TASK OBJECTIVE:
These records must be written out again exactly.

RECORDS SUPPLIED:
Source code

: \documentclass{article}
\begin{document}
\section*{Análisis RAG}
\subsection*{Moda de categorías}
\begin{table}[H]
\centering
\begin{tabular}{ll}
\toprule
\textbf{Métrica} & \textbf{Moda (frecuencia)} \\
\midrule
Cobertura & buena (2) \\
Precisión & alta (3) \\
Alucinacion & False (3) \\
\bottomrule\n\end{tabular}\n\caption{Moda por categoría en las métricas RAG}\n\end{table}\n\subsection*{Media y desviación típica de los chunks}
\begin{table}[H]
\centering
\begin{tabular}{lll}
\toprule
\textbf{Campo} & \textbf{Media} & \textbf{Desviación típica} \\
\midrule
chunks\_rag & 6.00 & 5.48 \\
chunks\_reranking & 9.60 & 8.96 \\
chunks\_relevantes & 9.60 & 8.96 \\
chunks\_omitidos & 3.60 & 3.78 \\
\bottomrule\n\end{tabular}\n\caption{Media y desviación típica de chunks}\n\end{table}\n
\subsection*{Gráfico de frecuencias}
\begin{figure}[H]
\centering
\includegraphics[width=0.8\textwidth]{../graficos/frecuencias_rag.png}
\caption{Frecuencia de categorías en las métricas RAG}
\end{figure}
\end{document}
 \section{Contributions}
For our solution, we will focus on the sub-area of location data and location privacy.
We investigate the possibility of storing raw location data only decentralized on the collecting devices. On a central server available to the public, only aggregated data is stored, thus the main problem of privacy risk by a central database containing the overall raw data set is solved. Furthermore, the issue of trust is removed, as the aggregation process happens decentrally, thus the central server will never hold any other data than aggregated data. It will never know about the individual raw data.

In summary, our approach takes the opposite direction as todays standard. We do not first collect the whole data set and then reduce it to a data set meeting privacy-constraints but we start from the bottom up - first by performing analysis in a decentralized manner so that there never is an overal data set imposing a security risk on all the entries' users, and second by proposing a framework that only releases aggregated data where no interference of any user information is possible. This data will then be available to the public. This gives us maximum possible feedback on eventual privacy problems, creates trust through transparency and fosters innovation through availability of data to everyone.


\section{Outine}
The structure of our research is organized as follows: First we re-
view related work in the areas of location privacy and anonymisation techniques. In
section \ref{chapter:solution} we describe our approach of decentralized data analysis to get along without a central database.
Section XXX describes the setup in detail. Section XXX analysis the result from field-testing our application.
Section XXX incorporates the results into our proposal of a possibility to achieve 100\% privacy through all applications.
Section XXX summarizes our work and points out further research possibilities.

TASK RESPONSE:
Source code

: \documentclass{article}
\begin{document}
\section*{Análisis RAG}
\subsection*{Moda de categorías}
\begin{table}[H]
\centering
\begin{tabular}{ll}
\toprule
\textbf{Métrica} & \textbf{Moda (frecuencia)} \\
\midrule
Cobertura & buena (2) \\
Precisión & alta (3) \\
Alucinacion & False (3) \\
\bottomrule\n\end{tabular}\n\caption{Moda por categoría en las métricas RAG}\n\end{table}\n\subsection*{Media y desviación típica de los chunks}
\begin{table}[H]
\centering
\begin{tabular}{lll}
\toprule
\textbf{Campo} & \textbf{Media} & \textbf{Desviación típica} \\
\midrule
chunks\_rag & 6.00 & 5.48 \\
chunks\_reranking & 9.60 & 8.96 \\
chunks\_relevantes & 9.60 & 8.96 \\
chunks\_omitidos & 3.60 & 3.78 \\
\bottomrule\n\end{tabular}\n\caption{Media y desviación típica de chunks}\n\end{table}\n
\subsection*{Gráfico de frecuencias}
\begin{figure}[H]
\centering
\includegraphics[width=0.8\textwidth]{../graficos/frecuencias_rag.png}
\caption{Frecuencia de categorías en las métricas RAG}
\end{figure}
\end{document}
 \section{Contributions}
For our solution, we will focus on the sub-area of location data and location privacy.
We investigate the possibility of storing raw location data only decentralized on the collecting devices. On a central server available to the public, only aggregated data is stored, thus the main problem of privacy risk by a central database containing the overall raw data set is solved. Furthermore, the issue of trust is removed, as the aggregation process happens decentrally, thus the central server will never hold any other data than aggregated data. It will never know about the individual raw data.

In summary, our approach takes the opposite direction as todays standard. We do not first collect the whole data set and then reduce it to a data set meeting privacy-constraints but we start from the bottom up - first by performing analysis in a decentralized manner so that there never is an overal data set imposing a security risk on all the entries' users, and second by proposing a framework that only releases aggregated data where no interference of any user information is possible. This data will then be available to the public. This gives us maximum possible feedback on eventual privacy problems, creates trust through transparency and fosters innovation through availability of data to everyone.


\section{Outine}
The structure of our research is organized as follows: First we re-
view related work in the areas of location privacy and anonymisation techniques. In
section \ref{chapter:solution} we describe our approach of decentralized data analysis to get along without a central database.
Section XXX describes the setup in detail. Section XXX analysis the result from field-testing our application.
Section XXX incorporates the results into our proposal of a possibility to achieve 100\% privacy through all applications.
Section XXX summarizes our work and points out further research possibilities.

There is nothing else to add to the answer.